*DIRECTIONS*. All entries must be returned precisely as they appear.
**** DATA SHOWN
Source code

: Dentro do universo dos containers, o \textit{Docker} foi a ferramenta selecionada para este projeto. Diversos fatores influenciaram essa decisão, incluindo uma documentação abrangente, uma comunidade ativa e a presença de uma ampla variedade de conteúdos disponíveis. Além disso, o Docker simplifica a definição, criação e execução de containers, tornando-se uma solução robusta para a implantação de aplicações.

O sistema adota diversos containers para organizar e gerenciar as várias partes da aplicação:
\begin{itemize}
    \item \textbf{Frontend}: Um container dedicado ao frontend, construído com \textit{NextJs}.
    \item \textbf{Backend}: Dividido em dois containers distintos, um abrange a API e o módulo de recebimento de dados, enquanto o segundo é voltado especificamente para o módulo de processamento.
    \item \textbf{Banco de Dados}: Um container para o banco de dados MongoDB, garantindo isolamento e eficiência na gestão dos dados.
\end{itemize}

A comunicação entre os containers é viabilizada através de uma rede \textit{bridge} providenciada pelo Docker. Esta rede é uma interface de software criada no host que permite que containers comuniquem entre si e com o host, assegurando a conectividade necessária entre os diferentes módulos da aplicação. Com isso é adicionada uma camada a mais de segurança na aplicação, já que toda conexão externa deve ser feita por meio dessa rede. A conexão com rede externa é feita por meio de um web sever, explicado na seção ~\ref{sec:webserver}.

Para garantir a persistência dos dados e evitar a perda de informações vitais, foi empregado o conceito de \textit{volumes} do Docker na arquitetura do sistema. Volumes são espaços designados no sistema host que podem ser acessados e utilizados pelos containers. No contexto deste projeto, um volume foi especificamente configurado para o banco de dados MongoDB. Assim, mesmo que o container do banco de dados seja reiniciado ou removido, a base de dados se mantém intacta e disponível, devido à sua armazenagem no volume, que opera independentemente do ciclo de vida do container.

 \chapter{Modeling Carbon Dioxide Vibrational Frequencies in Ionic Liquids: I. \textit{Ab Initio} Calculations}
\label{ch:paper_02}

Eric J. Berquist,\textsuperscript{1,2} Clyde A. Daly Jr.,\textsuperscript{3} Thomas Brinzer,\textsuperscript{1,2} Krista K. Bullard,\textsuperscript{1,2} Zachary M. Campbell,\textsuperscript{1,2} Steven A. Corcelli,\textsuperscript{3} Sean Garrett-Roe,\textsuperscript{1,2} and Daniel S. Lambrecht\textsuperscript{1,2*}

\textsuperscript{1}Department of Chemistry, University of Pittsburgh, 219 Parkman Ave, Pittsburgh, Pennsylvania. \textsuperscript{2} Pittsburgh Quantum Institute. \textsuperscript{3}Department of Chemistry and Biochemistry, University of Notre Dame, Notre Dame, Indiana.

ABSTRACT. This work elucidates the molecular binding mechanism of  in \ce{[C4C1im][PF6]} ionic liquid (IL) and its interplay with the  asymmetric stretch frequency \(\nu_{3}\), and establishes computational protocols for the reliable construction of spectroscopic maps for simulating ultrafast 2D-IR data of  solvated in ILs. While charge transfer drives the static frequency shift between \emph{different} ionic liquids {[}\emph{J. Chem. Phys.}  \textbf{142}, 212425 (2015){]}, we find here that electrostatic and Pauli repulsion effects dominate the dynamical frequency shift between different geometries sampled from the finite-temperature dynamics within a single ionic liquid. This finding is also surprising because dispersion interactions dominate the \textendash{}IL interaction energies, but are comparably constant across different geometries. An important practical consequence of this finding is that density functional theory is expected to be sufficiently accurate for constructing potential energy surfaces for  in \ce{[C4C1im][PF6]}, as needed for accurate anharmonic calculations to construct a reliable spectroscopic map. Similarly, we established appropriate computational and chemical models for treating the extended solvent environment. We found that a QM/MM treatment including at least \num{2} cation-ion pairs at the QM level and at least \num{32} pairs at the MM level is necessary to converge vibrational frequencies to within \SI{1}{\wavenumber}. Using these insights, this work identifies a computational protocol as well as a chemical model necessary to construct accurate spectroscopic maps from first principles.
********
*ANSWER SPACE*.
Source code

: Dentro do universo dos containers, o \textit{Docker} foi a ferramenta selecionada para este projeto. Diversos fatores influenciaram essa decisão, incluindo uma documentação abrangente, uma comunidade ativa e a presença de uma ampla variedade de conteúdos disponíveis. Além disso, o Docker simplifica a definição, criação e execução de containers, tornando-se uma solução robusta para a implantação de aplicações.

O sistema adota diversos containers para organizar e gerenciar as várias partes da aplicação:
\begin{itemize}
    \item \textbf{Frontend}: Um container dedicado ao frontend, construído com \textit{NextJs}.
    \item \textbf{Backend}: Dividido em dois containers distintos, um abrange a API e o módulo de recebimento de dados, enquanto o segundo é voltado especificamente para o módulo de processamento.
    \item \textbf{Banco de Dados}: Um container para o banco de dados MongoDB, garantindo isolamento e eficiência na gestão dos dados.
\end{itemize}

A comunicação entre os containers é viabilizada através de uma rede \textit{bridge} providenciada pelo Docker. Esta rede é uma interface de software criada no host que permite que containers comuniquem entre si e com o host, assegurando a conectividade necessária entre os diferentes módulos da aplicação. Com isso é adicionada uma camada a mais de segurança na aplicação, já que toda conexão externa deve ser feita por meio dessa rede. A conexão com rede externa é feita por meio de um web sever, explicado na seção ~\ref{sec:webserver}.

Para garantir a persistência dos dados e evitar a perda de informações vitais, foi empregado o conceito de \textit{volumes} do Docker na arquitetura do sistema. Volumes são espaços designados no sistema host que podem ser acessados e utilizados pelos containers. No contexto deste projeto, um volume foi especificamente configurado para o banco de dados MongoDB. Assim, mesmo que o container do banco de dados seja reiniciado ou removido, a base de dados se mantém intacta e disponível, devido à sua armazenagem no volume, que opera independentemente do ciclo de vida do container.

 \chapter{Modeling Carbon Dioxide Vibrational Frequencies in Ionic Liquids: I. \textit{Ab Initio} Calculations}
\label{ch:paper_02}

Eric J. Berquist,\textsuperscript{1,2} Clyde A. Daly Jr.,\textsuperscript{3} Thomas Brinzer,\textsuperscript{1,2} Krista K. Bullard,\textsuperscript{1,2} Zachary M. Campbell,\textsuperscript{1,2} Steven A. Corcelli,\textsuperscript{3} Sean Garrett-Roe,\textsuperscript{1,2} and Daniel S. Lambrecht\textsuperscript{1,2*}

\textsuperscript{1}Department of Chemistry, University of Pittsburgh, 219 Parkman Ave, Pittsburgh, Pennsylvania. \textsuperscript{2} Pittsburgh Quantum Institute. \textsuperscript{3}Department of Chemistry and Biochemistry, University of Notre Dame, Notre Dame, Indiana.

ABSTRACT. This work elucidates the molecular binding mechanism of  in \ce{[C4C1im][PF6]} ionic liquid (IL) and its interplay with the  asymmetric stretch frequency \(\nu_{3}\), and establishes computational protocols for the reliable construction of spectroscopic maps for simulating ultrafast 2D-IR data of  solvated in ILs. While charge transfer drives the static frequency shift between \emph{different} ionic liquids {[}\emph{J. Chem. Phys.}  \textbf{142}, 212425 (2015){]}, we find here that electrostatic and Pauli repulsion effects dominate the dynamical frequency shift between different geometries sampled from the finite-temperature dynamics within a single ionic liquid. This finding is also surprising because dispersion interactions dominate the \textendash{}IL interaction energies, but are comparably constant across different geometries. An important practical consequence of this finding is that density functional theory is expected to be sufficiently accurate for constructing potential energy surfaces for  in \ce{[C4C1im][PF6]}, as needed for accurate anharmonic calculations to construct a reliable spectroscopic map. Similarly, we established appropriate computational and chemical models for treating the extended solvent environment. We found that a QM/MM treatment including at least \num{2} cation-ion pairs at the QM level and at least \num{32} pairs at the MM level is necessary to converge vibrational frequencies to within \SI{1}{\wavenumber}. Using these insights, this work identifies a computational protocol as well as a chemical model necessary to construct accurate spectroscopic maps from first principles.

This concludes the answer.